Но в отличие от прошлого раза, моя внутренняя речь не поглотила меня до степени полного невнимания к окружающему. Она протекала как бы на заднем плане, как игра левой руки на рояле. Она составляла аккомпанемент произносимых мной слов, деятельно сочиняемых мной банальных мыслей.
Правда, мне пришлось разговаривать главным образом с самим Пьером Февром. Мы завели речь о музыке. Пьер Февр уверял, будто он никогда не умел играть на рояле. Может быть, он был искренен в том смысле, что он, вероятно, никогда не занимался систематически и что основные элементы были им усвоены чисто механически. Но он обнаруживал большие музыкальные познания. Манера, с которой он наигрывал несколько нот, чтобы напомнить мне пассажи произведений, о которых он говорил, вызывала в моем воображении маленькую пароходную каюту, несколько собравшихся в ней офицеров, попыхивающих своими трубками, и Пьера Февра, сидящего за роялем; горсточку молодых людей, втайне угнетенных пустынностью моря, встревоженных всколыхнувшимися глубоко в них воспоминаниями; Пьера Февра посреди них и музыку, которая помогает им принять свое состояние за какую-то высшую радость.
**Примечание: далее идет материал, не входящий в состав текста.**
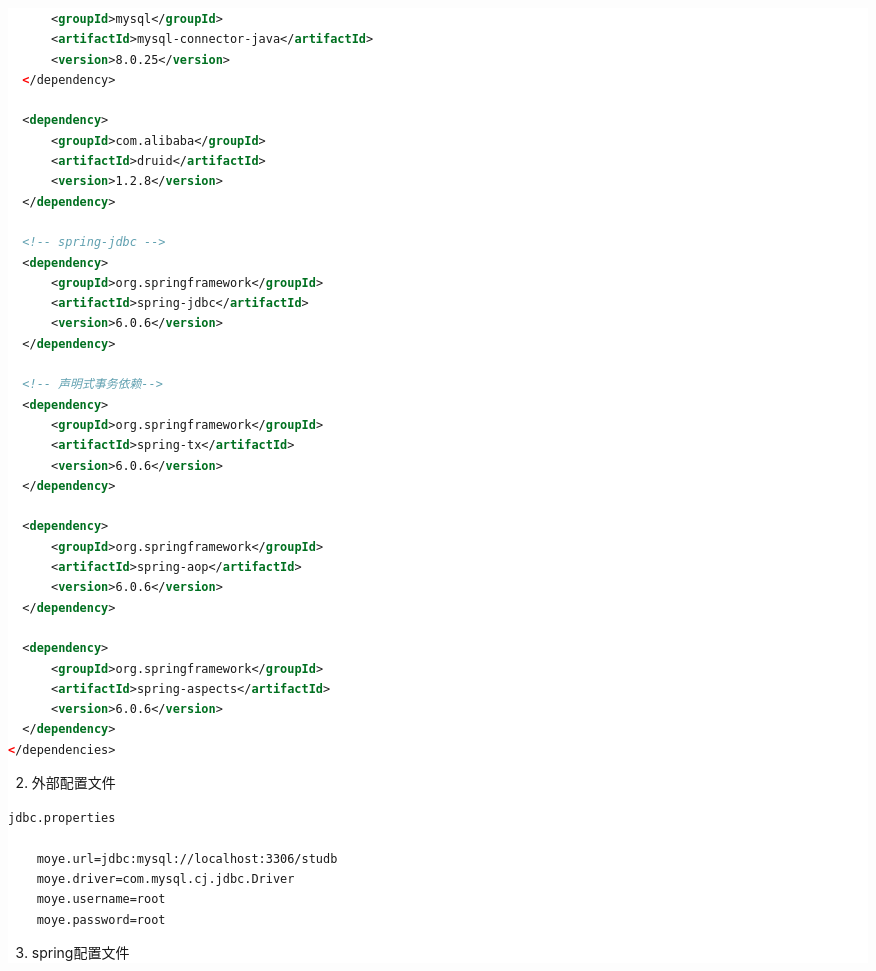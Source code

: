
 ```xml
      <groupId>mysql</groupId>  
      <artifactId>mysql-connector-java</artifactId>  
      <version>8.0.25</version>  
  </dependency>  
​  
  <dependency>  
      <groupId>com.alibaba</groupId>  
      <artifactId>druid</artifactId>  
      <version>1.2.8</version>  
  </dependency>  
​  
  <!-- spring-jdbc -->  
  <dependency>  
      <groupId>org.springframework</groupId>  
      <artifactId>spring-jdbc</artifactId>  
      <version>6.0.6</version>  
  </dependency>  
​  
  <!-- 声明式事务依赖-->  
  <dependency>  
      <groupId>org.springframework</groupId>  
      <artifactId>spring-tx</artifactId>  
      <version>6.0.6</version>  
  </dependency>

  <dependency>  
      <groupId>org.springframework</groupId>  
      <artifactId>spring-aop</artifactId>  
      <version>6.0.6</version>  
  </dependency>  
​  
  <dependency>  
      <groupId>org.springframework</groupId>  
      <artifactId>spring-aspects</artifactId>  
      <version>6.0.6</version>  
  </dependency>  
</dependencies>  
```


2. 外部配置文件
    
```properties
jdbc.properties
    
    moye.url=jdbc:mysql://localhost:3306/studb  
    moye.driver=com.mysql.cj.jdbc.Driver  
    moye.username=root  
    moye.password=root
```
    
3. spring配置文件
Пока мы разговаривали, голова моя немного закружилась. Давно уже мне не приходилось вести сколько-нибудь значительного разговора, особенно перед свидетелями. Мария Лемье была лишена способности увлекаться трудными темами, и судьями наших реплик были мы одни.
Конечно, наши теперешние судьи не были страшными. Однако их присутствие делало мои впечатления гораздо более интенсивным. Мне казалось, что вследствие взаимного понимания и согласия мыслей, мы вдвоем, Пьер Февр и я, вдруг образовали что-то вроде иллюминированного города, окруженного варварским населением, издали восхищающимся непонятным для него празднеством.
У Пьера Февра, может быть, не возникло столь отчетливого представления, но он, наверное, испытывал те же чувства. Когда обычный час моего возвращения давно уже миновал, я подумала, что удобно было бы попрощаться и уйти; но желание мое оставалось бездейственным в течение нескольких минут; мне понадобилось двадцать раз повторить свое решение, прежде чем я нашла в себе, наконец, силу встать и произнести слова прощания.
Не успела г-жа Барбленэ сказать своему мужу:
— Ты проводишь мадмуазель, — как Пьер Февр воскликнул:
— Но я тоже иду в город! Если мадмуазель позволит, я помогу ей перейти полотно.
Предложение было сделано тоном столь решительным, что никто не успел ни воспротивиться ему, ни даже осмыслить его.
Г-жа Барбленэ, казалось, готова была напомнить Пьеру Февру, что он должен остаться обедать, как обыкновенно. Но она ограничилась тем, что повернула голову, приподняла левую руку, немножко разжала пальцы и задержала на некоторое время дыхание.
Что касается молодых девушек, то я избегала думать о том, какое впечатление могла произвести на них эта сцена.
Не прошло минуты, как мы с Пьером Февром оказались уже на пороге.
Тот же порыв, который охватил нас обоих час тому назад и который толкнул Пьера Февра на неожиданный шаг, заставил меня сказать ему:
— Нельзя же предполагать, что это я отрываю вас от вашей невесты?
Мы пересекли первые рельсы. Он воскликнул:
— Вы убьете меня, если будете причинять мне такие потрясения. Моя невеста… но…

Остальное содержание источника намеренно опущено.